Strengthen WP without installing a plugin
Has been on my mind. As v 3.7.1 WP ships with auto-updates for security and maintenance. This puts me at peace of mind for many of my clients, who unfortunately, don’t update as much as they should.
I always take a few precautions upfront that I know help strengthen the site:
- Never use the username “admin” (although creating a user with the name “admin” and role of “subscriber” is a trick I heard once and have done a few times.)
- While setting up my WP site in the config file, I always change the DB prefix. Usually an abbreviation of the site name.
- Change the salts. Yup, go to the link copy and paste the new salts into your config.
Blocking web access to the wp-includes folder. Add this to the .htaccess file, just above the WP block.

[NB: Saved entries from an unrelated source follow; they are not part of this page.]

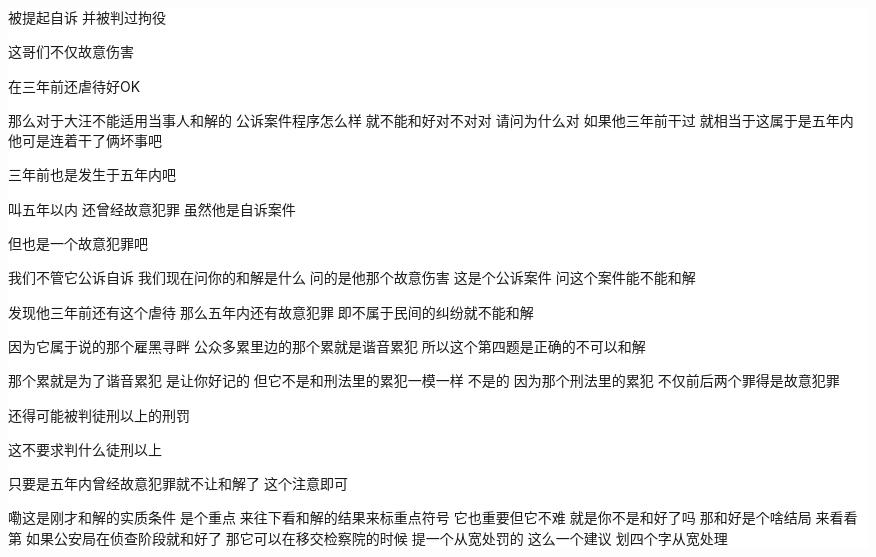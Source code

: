 被提起自诉
并被判过拘役

这哥们不仅故意伤害

在三年前还虐待好OK

那么对于大汪不能适用当事人和解的
公诉案件程序怎么样
就不能和好对不对对
请问为什么对
如果他三年前干过
就相当于这属于是五年内
他可是连着干了俩坏事吧

三年前也是发生于五年内吧

叫五年以内
还曾经故意犯罪
虽然他是自诉案件

但也是一个故意犯罪吧

我们不管它公诉自诉
我们现在问你的和解是什么
问的是他那个故意伤害
这是个公诉案件
问这个案件能不能和解

发现他三年前还有这个虐待
那么五年内还有故意犯罪
即不属于民间的纠纷就不能和解

因为它属于说的那个雇黑寻畔
公众多累里边的那个累就是谐音累犯
所以这个第四题是正确的不可以和解

那个累就是为了谐音累犯
是让你好记的
但它不是和刑法里的累犯一模一样
不是的
因为那个刑法里的累犯
不仅前后两个罪得是故意犯罪

还得可能被判徒刑以上的刑罚

这不要求判什么徒刑以上

只要是五年内曾经故意犯罪就不让和解了
这个注意即可

嘞这是刚才和解的实质条件
是个重点
来往下看和解的结果来标重点符号
它也重要但它不难
就是你不是和好了吗
那和好是个啥结局
来看看第
如果公安局在侦查阶段就和好了
那它可以在移交检察院的时候
提一个从宽处罚的
这么一个建议
划四个字从宽处理
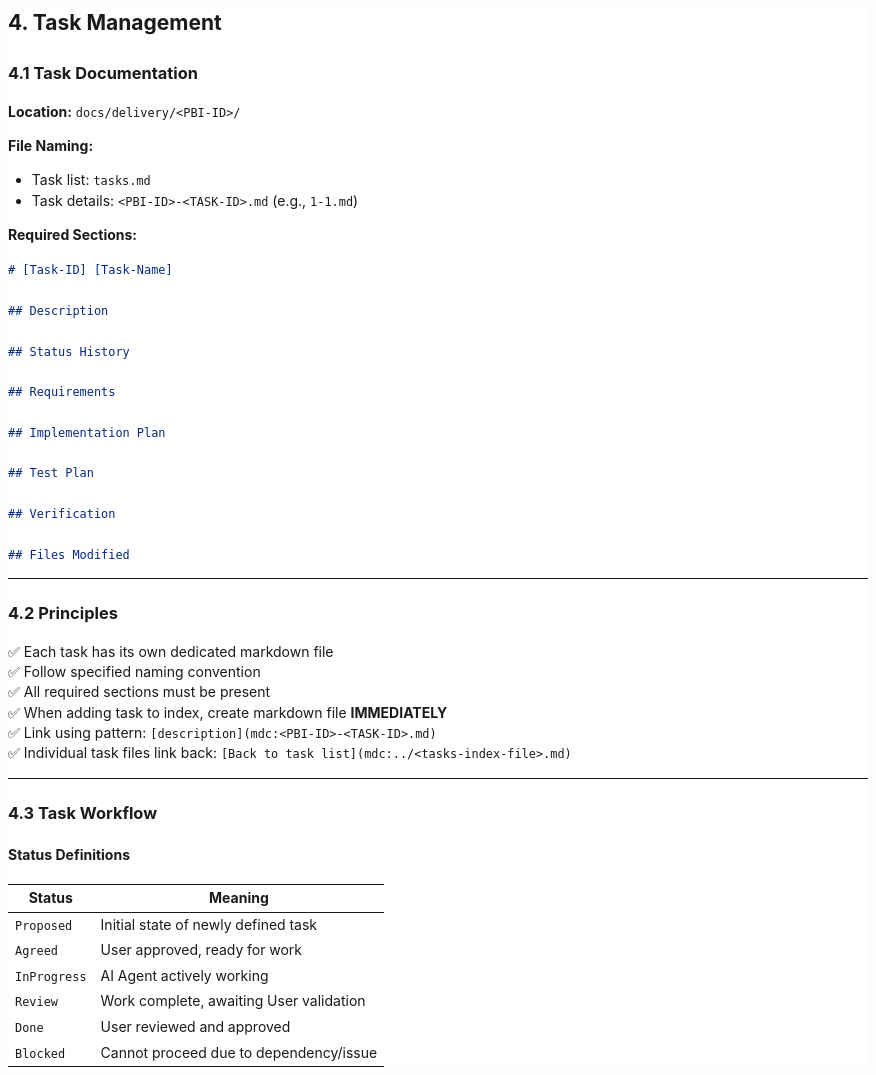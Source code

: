 
## 4. Task Management

### 4.1 Task Documentation

**Location:** `docs/delivery/<PBI-ID>/`

**File Naming:**
- Task list: `tasks.md`
- Task details: `<PBI-ID>-<TASK-ID>.md` (e.g., `1-1.md`)

**Required Sections:**

```markdown
# [Task-ID] [Task-Name]

## Description

## Status History

## Requirements

## Implementation Plan

## Test Plan

## Verification

## Files Modified
```

---

### 4.2 Principles

✅ Each task has its own dedicated markdown file  
✅ Follow specified naming convention  
✅ All required sections must be present  
✅ When adding task to index, create markdown file **IMMEDIATELY**  
✅ Link using pattern: `[description](mdc:<PBI-ID>-<TASK-ID>.md)`  
✅ Individual task files link back: `[Back to task list](mdc:../<tasks-index-file>.md)`

---

### 4.3 Task Workflow

#### Status Definitions

| Status | Meaning |
|--------|---------|
| `Proposed` | Initial state of newly defined task |
| `Agreed` | User approved, ready for work |
| `InProgress` | AI Agent actively working |
| `Review` | Work complete, awaiting User validation |
| `Done` | User reviewed and approved |
| `Blocked` | Cannot proceed due to dependency/issue |
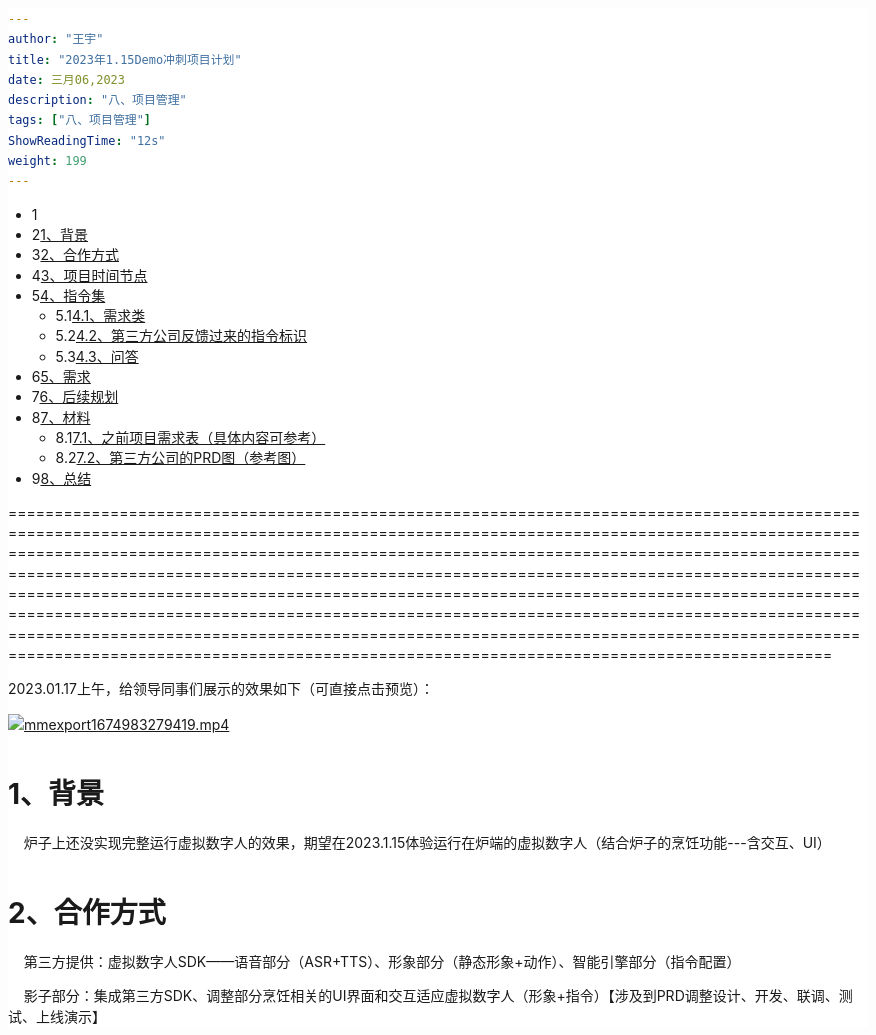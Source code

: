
 ```yaml
---
author: "王宇"
title: "2023年1.15Demo冲刺项目计划"
date: 三月06,2023
description: "八、项目管理"
tags: ["八、项目管理"]
ShowReadingTime: "12s"
weight: 199
---
```

*   1[](#id-2023年1.15Demo冲刺项目计划-)
*   2[1、背景](#id-2023年1.15Demo冲刺项目计划-1、背景)
*   3[2、合作方式](#id-2023年1.15Demo冲刺项目计划-2、合作方式)
*   4[3、项目时间节点](#id-2023年1.15Demo冲刺项目计划-3、项目时间节点)
*   5[4、指令集](#id-2023年1.15Demo冲刺项目计划-4、指令集)
    *   5.1[4.1、需求类](#id-2023年1.15Demo冲刺项目计划-4.1、需求类)
    *   5.2[4.2、第三方公司反馈过来的指令标识](#id-2023年1.15Demo冲刺项目计划-4.2、第三方公司反馈过来的指令标识)
    *   5.3[4.3、问答](#id-2023年1.15Demo冲刺项目计划-4.3、问答)
*   6[5、需求](#id-2023年1.15Demo冲刺项目计划-5、需求)
*   7[6、后续规划](#id-2023年1.15Demo冲刺项目计划-6、后续规划)
*   8[7、材料](#id-2023年1.15Demo冲刺项目计划-7、材料)
    *   8.1[7.1、之前项目需求表（具体内容可参考）](#id-2023年1.15Demo冲刺项目计划-7.1、之前项目需求表（具体内容可参考）)
    *   8.2[7.2、第三方公司的PRD图（参考图）](#id-2023年1.15Demo冲刺项目计划-7.2、第三方公司的PRD图（参考图）)
*   9[8、总结](#id-2023年1.15Demo冲刺项目计划-8、总结)




=============================================================================================================================================================================================================================================================================================================================================================================================================================================================================================================================================================================================================================================================================================================================================================

2023.01.17上午，给领导同事们展示的效果如下（可直接点击预览）：

[![](/s/-vky9ok/8401/008d09724398b50e93468e30a239d4f6d750af9b/4.1.1/_/download/resources/com.atlassian.confluence.plugins.confluence-view-file-macro:view-file-macro-resources/images/placeholder-small-multimedia.png)mmexport1674983279419.mp4](/download/attachments/91156108/mmexport1674983279419.mp4?version=1&modificationDate=1674983380152&api=v2)

1、背景
====

    炉子上还没实现完整运行虚拟数字人的效果，期望在2023.1.15体验运行在炉端的虚拟数字人（结合炉子的烹饪功能---含交互、UI）

2、合作方式
======

    第三方提供：虚拟数字人SDK——语音部分（ASR+TTS）、形象部分（静态形象+动作）、智能引擎部分（指令配置）

    影子部分：集成第三方SDK、调整部分烹饪相关的UI界面和交互适应虚拟数字人（形象+指令）【涉及到PRD调整设计、开发、联调、测试、上线演示】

|*|-apache-|*| # Block the include-only files. <IfModule mod_rewrite.c> RewriteEngine On RewriteBase / RewriteRule ^wp-admin/includes/ - [F,L] RewriteRule !^wp-includes/ - [S=3] RewriteRule ^wp-includes/[^/]+.php$ - [F,L] RewriteRule ^wp-includes/js/tinymce/langs/.+.php - [F,L] RewriteRule ^wp-includes/theme-compat/ - [F,L] </IfModule> <files wp-config.php> order allow,deny deny from all </files>
Blocking web access to the wp-config file and disabling the editor option from Appearance.
|*|-php-|*| //Disabling File Editing in WordPress Admin define('DISALLOW_FILE_EDIT', true);